[DATA SHOWN]

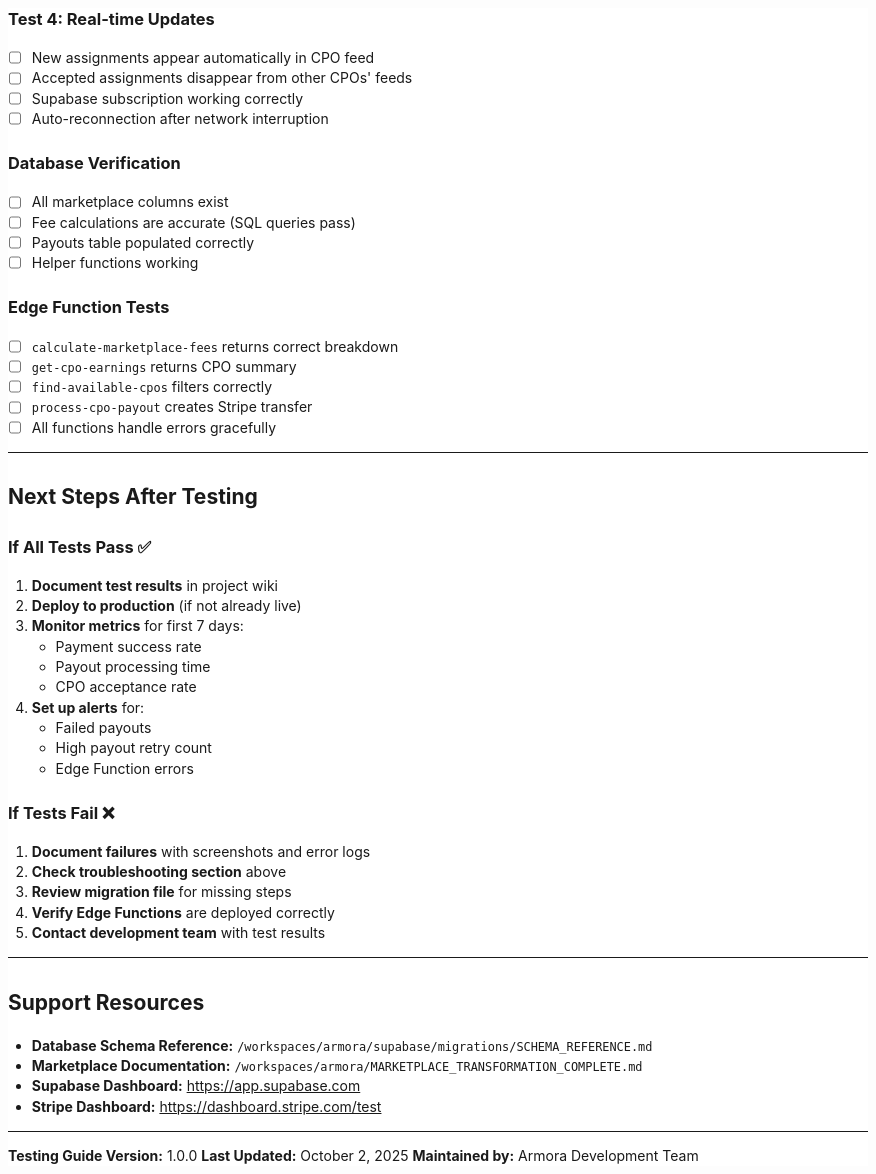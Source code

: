 ### Test 4: Real-time Updates
- [ ] New assignments appear automatically in CPO feed
- [ ] Accepted assignments disappear from other CPOs' feeds
- [ ] Supabase subscription working correctly
- [ ] Auto-reconnection after network interruption

### Database Verification
- [ ] All marketplace columns exist
- [ ] Fee calculations are accurate (SQL queries pass)
- [ ] Payouts table populated correctly
- [ ] Helper functions working

### Edge Function Tests
- [ ] `calculate-marketplace-fees` returns correct breakdown
- [ ] `get-cpo-earnings` returns CPO summary
- [ ] `find-available-cpos` filters correctly
- [ ] `process-cpo-payout` creates Stripe transfer
- [ ] All functions handle errors gracefully

---

## Next Steps After Testing

### If All Tests Pass ✅
1. **Document test results** in project wiki
2. **Deploy to production** (if not already live)
3. **Monitor metrics** for first 7 days:
   - Payment success rate
   - Payout processing time
   - CPO acceptance rate
4. **Set up alerts** for:
   - Failed payouts
   - High payout retry count
   - Edge Function errors

### If Tests Fail ❌
1. **Document failures** with screenshots and error logs
2. **Check troubleshooting section** above
3. **Review migration file** for missing steps
4. **Verify Edge Functions** are deployed correctly
5. **Contact development team** with test results

---

## Support Resources

- **Database Schema Reference:** `/workspaces/armora/supabase/migrations/SCHEMA_REFERENCE.md`
- **Marketplace Documentation:** `/workspaces/armora/MARKETPLACE_TRANSFORMATION_COMPLETE.md`
- **Supabase Dashboard:** https://app.supabase.com
- **Stripe Dashboard:** https://dashboard.stripe.com/test

---

**Testing Guide Version:** 1.0.0
**Last Updated:** October 2, 2025
**Maintained by:** Armora Development Team

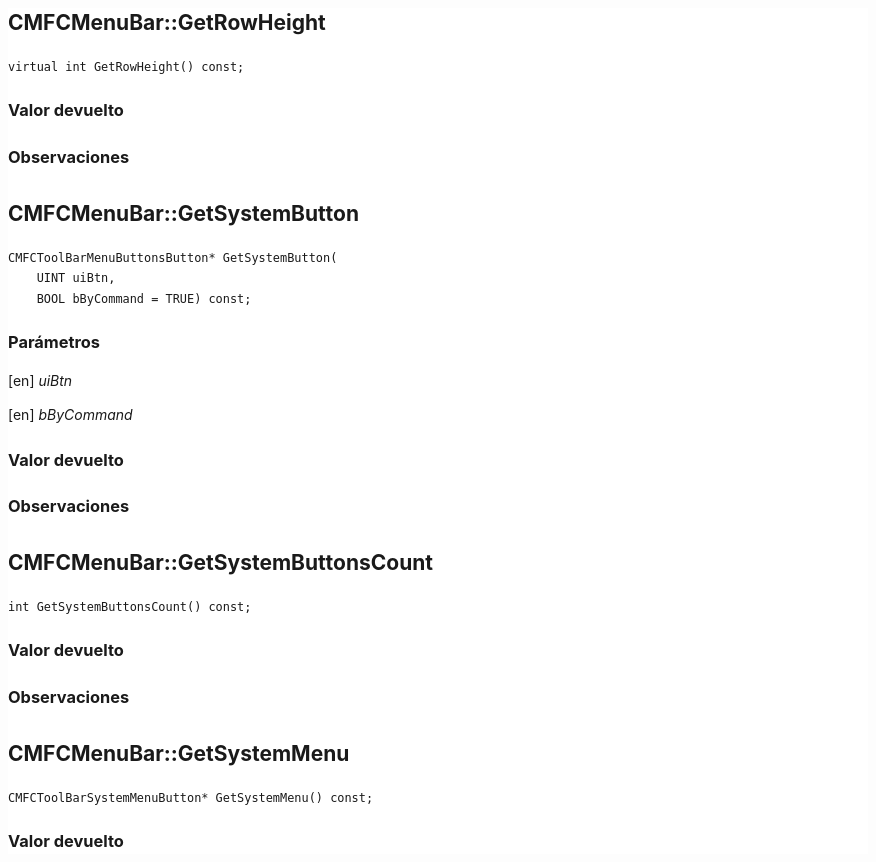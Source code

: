 ## <a name="cmfcmenubargetrowheight"></a><a name="getrowheight"></a>CMFCMenuBar::GetRowHeight

```
virtual int GetRowHeight() const;
```

### <a name="return-value"></a>Valor devuelto

### <a name="remarks"></a>Observaciones

## <a name="cmfcmenubargetsystembutton"></a><a name="getsystembutton"></a>CMFCMenuBar::GetSystemButton

```
CMFCToolBarMenuButtonsButton* GetSystemButton(
    UINT uiBtn,
    BOOL bByCommand = TRUE) const;
```

### <a name="parameters"></a>Parámetros

[en] *uiBtn*<br/>

[en] *bByCommand*<br/>

### <a name="return-value"></a>Valor devuelto

### <a name="remarks"></a>Observaciones

## <a name="cmfcmenubargetsystembuttonscount"></a><a name="getsystembuttonscount"></a>CMFCMenuBar::GetSystemButtonsCount

```
int GetSystemButtonsCount() const;
```

### <a name="return-value"></a>Valor devuelto

### <a name="remarks"></a>Observaciones

## <a name="cmfcmenubargetsystemmenu"></a><a name="getsystemmenu"></a>CMFCMenuBar::GetSystemMenu

```
CMFCToolBarSystemMenuButton* GetSystemMenu() const;
```

### <a name="return-value"></a>Valor devuelto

[/DATA SHOWN]

▸ WORK REQUEST: The listing above must be printed again exactly, minus its pictures.

▸ SOLUTION TO THE PROBLEM:
Source code

: ### Test 4: Real-time Updates
- [ ] New assignments appear automatically in CPO feed
- [ ] Accepted assignments disappear from other CPOs' feeds
- [ ] Supabase subscription working correctly
- [ ] Auto-reconnection after network interruption

### Database Verification
- [ ] All marketplace columns exist
- [ ] Fee calculations are accurate (SQL queries pass)
- [ ] Payouts table populated correctly
- [ ] Helper functions working

### Edge Function Tests
- [ ] `calculate-marketplace-fees` returns correct breakdown
- [ ] `get-cpo-earnings` returns CPO summary
- [ ] `find-available-cpos` filters correctly
- [ ] `process-cpo-payout` creates Stripe transfer
- [ ] All functions handle errors gracefully

---

## Next Steps After Testing

### If All Tests Pass ✅
1. **Document test results** in project wiki
2. **Deploy to production** (if not already live)
3. **Monitor metrics** for first 7 days:
   - Payment success rate
   - Payout processing time
   - CPO acceptance rate
4. **Set up alerts** for:
   - Failed payouts
   - High payout retry count
   - Edge Function errors

### If Tests Fail ❌
1. **Document failures** with screenshots and error logs
2. **Check troubleshooting section** above
3. **Review migration file** for missing steps
4. **Verify Edge Functions** are deployed correctly
5. **Contact development team** with test results

---

## Support Resources

- **Database Schema Reference:** `/workspaces/armora/supabase/migrations/SCHEMA_REFERENCE.md`
- **Marketplace Documentation:** `/workspaces/armora/MARKETPLACE_TRANSFORMATION_COMPLETE.md`
- **Supabase Dashboard:** https://app.supabase.com
- **Stripe Dashboard:** https://dashboard.stripe.com/test

---

**Testing Guide Version:** 1.0.0
**Last Updated:** October 2, 2025
**Maintained by:** Armora Development Team

Source code

: ## <a name="cmfcmenubargetrowheight"></a><a name="getrowheight"></a>CMFCMenuBar::GetRowHeight

```
virtual int GetRowHeight() const;
```

### <a name="return-value"></a>Valor devuelto

### <a name="remarks"></a>Observaciones

## <a name="cmfcmenubargetsystembutton"></a><a name="getsystembutton"></a>CMFCMenuBar::GetSystemButton

```
CMFCToolBarMenuButtonsButton* GetSystemButton(
    UINT uiBtn,
    BOOL bByCommand = TRUE) const;
```

### <a name="parameters"></a>Parámetros

[en] *uiBtn*<br/>

[en] *bByCommand*<br/>

### <a name="return-value"></a>Valor devuelto

### <a name="remarks"></a>Observaciones

## <a name="cmfcmenubargetsystembuttonscount"></a><a name="getsystembuttonscount"></a>CMFCMenuBar::GetSystemButtonsCount

```
int GetSystemButtonsCount() const;
```

### <a name="return-value"></a>Valor devuelto

### <a name="remarks"></a>Observaciones

## <a name="cmfcmenubargetsystemmenu"></a><a name="getsystemmenu"></a>CMFCMenuBar::GetSystemMenu

```
CMFCToolBarSystemMenuButton* GetSystemMenu() const;
```

### <a name="return-value"></a>Valor devuelto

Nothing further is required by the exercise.